De regressie-analyse vindt per functiecategorie en voor de totale groep van bestuurders plaats. Het onderscheid naar perioden wordt vervangen door de inflatiecijfers. In de toets wordt een significantieniveau van 0,05 gehanteerd. Zowel de mediaantoets als de regressie-analyse worden in SPSS uitgevoerd. In paragraaf 4.1 worden de resultaten van de mediaantoets en regressie-analyse toets gepresenteerd.

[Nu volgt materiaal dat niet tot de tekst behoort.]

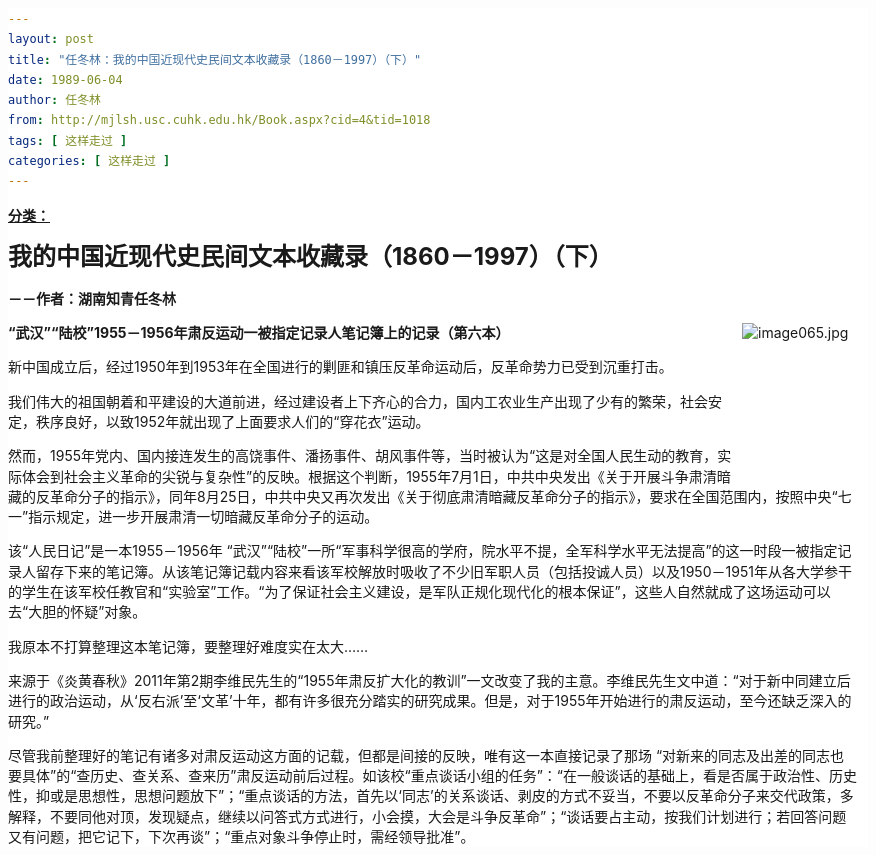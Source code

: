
 ```yaml
---
layout: post
title: "任冬林：我的中国近现代史民间文本收藏录（1860－1997）（下）"
date: 1989-06-04
author: 任冬林
from: http://mjlsh.usc.cuhk.edu.hk/Book.aspx?cid=4&tid=1018
tags: [ 这样走过 ]
categories: [ 这样走过 ]
---
```


<div style="margin: 15px 10px 10px 0px;">
 <div>
  <span id="ctl00_ContentPlaceHolder1_chapter1_SubjectLabel" style="font-weight:bold;text-decoration:underline;">
   分类：
  </span>
 </div>
 <p>
  <strong>
   <font size="5">
    我的中国近现代史民间文本收藏录（1860－1997）（下）
   </font>
  </strong>
 </p>
 <p>
  <strong>
   －－作者：湖南知青任冬林
  </strong>
 </p>
 <p>
  <strong>
   “武汉”“陆校”1955－1956年肃反运动一被指定记录人笔记簿上的记录（第六本）
  </strong>
  <img align="right" alt="image065.jpg" border="0" height="156" src="http://mjlsh.usc.cuhk.edu.hk/medias/contents/1018/image065.jpg" width="116"/>
 </p>
 <p>
  新中国成立后，经过1950年到1953年在全国进行的剿匪和镇压反革命运动后，反革命势力已受到沉重打击。
 </p>
 <p>
  我们伟大的祖国朝着和平建设的大道前进，经过建设者上下齐心的合力，国内工农业生产出现了少有的繁荣，社会安定，秩序良好，以致1952年就出现了上面要求人们的“穿花衣”运动。
 </p>
 <p>
  然而，1955年党内、国内接连发生的高饶事件、潘扬事件、胡风事件等，当时被认为“这是对全国人民生动的教育，实际体会到社会主义革命的尖锐与复杂性”的反映。根据这个判断，1955年7月1日，中共中央发出《关于开展斗争肃清暗藏的反革命分子的指示》，同年8月25日，中共中央又再次发出《关于彻底肃清暗藏反革命分子的指示》，要求在全国范围内，按照中央“七一”指示规定，进一步开展肃清一切暗藏反革命分子的运动。
 </p>
 <p>
  该“人民日记”是一本1955－1956年 “武汉”“陆校”一所“军事科学很高的学府，院水平不提，全军科学水平无法提高”的这一时段一被指定记录人留存下来的笔记簿。从该笔记簿记载内容来看该军校解放时吸收了不少旧军职人员（包括投诚人员）以及1950－1951年从各大学参干的学生在该军校任教官和“实验室”工作。“为了保证社会主义建设，是军队正规化现代化的根本保证”，这些人自然就成了这场运动可以去“大胆的怀疑”对象。
 </p>
 <p>
  我原本不打算整理这本笔记簿，要整理好难度实在太大……
 </p>
 <p>
  来源于《炎黄春秋》2011年第2期李维民先生的“1955年肃反扩大化的教训”一文改变了我的主意。李维民先生文中道：“对于新中同建立后进行的政治运动，从‘反右派’至‘文革’十年，都有许多很充分踏实的研究成果。但是，对于1955年开始进行的肃反运动，至今还缺乏深入的研究。”
 </p>
 <p>
  尽管我前整理好的笔记有诸多对肃反运动这方面的记载，但都是间接的反映，唯有这一本直接记录了那场 “对新来的同志及出差的同志也要具体”的“查历史、查关系、查来历”肃反运动前后过程。如该校“重点谈话小组的任务”：“在一般谈话的基础上，看是否属于政治性、历史性，抑或是思想性，思想问题放下”；“重点谈话的方法，首先以‘同志’的关系谈话、剥皮的方式不妥当，不要以反革命分子来交代政策，多解释，不要同他对顶，发现疑点，继续以问答式方式进行，小会摸，大会是斗争反革命”；“谈话要占主动，按我们计划进行；若回答问题又有问题，把它记下，下次再谈”；“重点对象斗争停止时，需经领导批准”。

3.4.2 De korte termijn prestatieafhankelijke beloning

In het Verenigd Koninkrijk neemt de korte termijn prestatieafhankelijke beloning toe. In dit deel van het onderzoek wordt onderzocht of het korte termijn prestatieafhankelijke beloning ook in Nederland toeneemt. Dit wordt gemeten door een ratio te bepalen. Deze ratio is het quotiënt van het korte termijn variabele inkomen (bonus) en het vaste inkomen. De ratio meet hoeveel procent van het vaste inkomen de korte termijn bonus bedraagt.

De niet tijdens een jaar gemuteerde topbestuurders worden over de drie functiecategorieën verdeeld. Bij twee bestuurders ontbreken de bonusgegevens. Daarom is het niet mogelijk om voor hen de korte termijn ratio te bepalen. Deze bestuurders worden niet in de analyse betrokken. In tabel 4 is weergegeven hoeveel ratio’s per functiecategorie en voor de totale groep van bestuurders in een jaar bepaald worden.

Tabel 4: Aantal bestuurders per functiecategorie in een jaar voor ratio 1

CEO CFO Overig Totaal

2002 53 31 88 172

2003 53 37 98 188

2004 60 39 98 197

De hypothese luidt dat de korte termijn prestatieafhankelijke beloning toeneemt. Daarom wordt per functiecategorie getoetst of de gemiddelde ratio toeneemt. Dit leidt per functiecategorie en voor de totale groep van bestuurders tot drie toetsen. De quotiënten van de korte termijn prestatieafhankelijke beloning wordt voor de jaren 2002 en 2003 vergeleken. De vergelijking van de quotiënten vindt ook voor de jaren 2003 en 2004 plaats. Daarnaast wordt getoetst of het quotiënt van de korte termijn prestatieafhankelijke beloning stijgt over de gehele periode.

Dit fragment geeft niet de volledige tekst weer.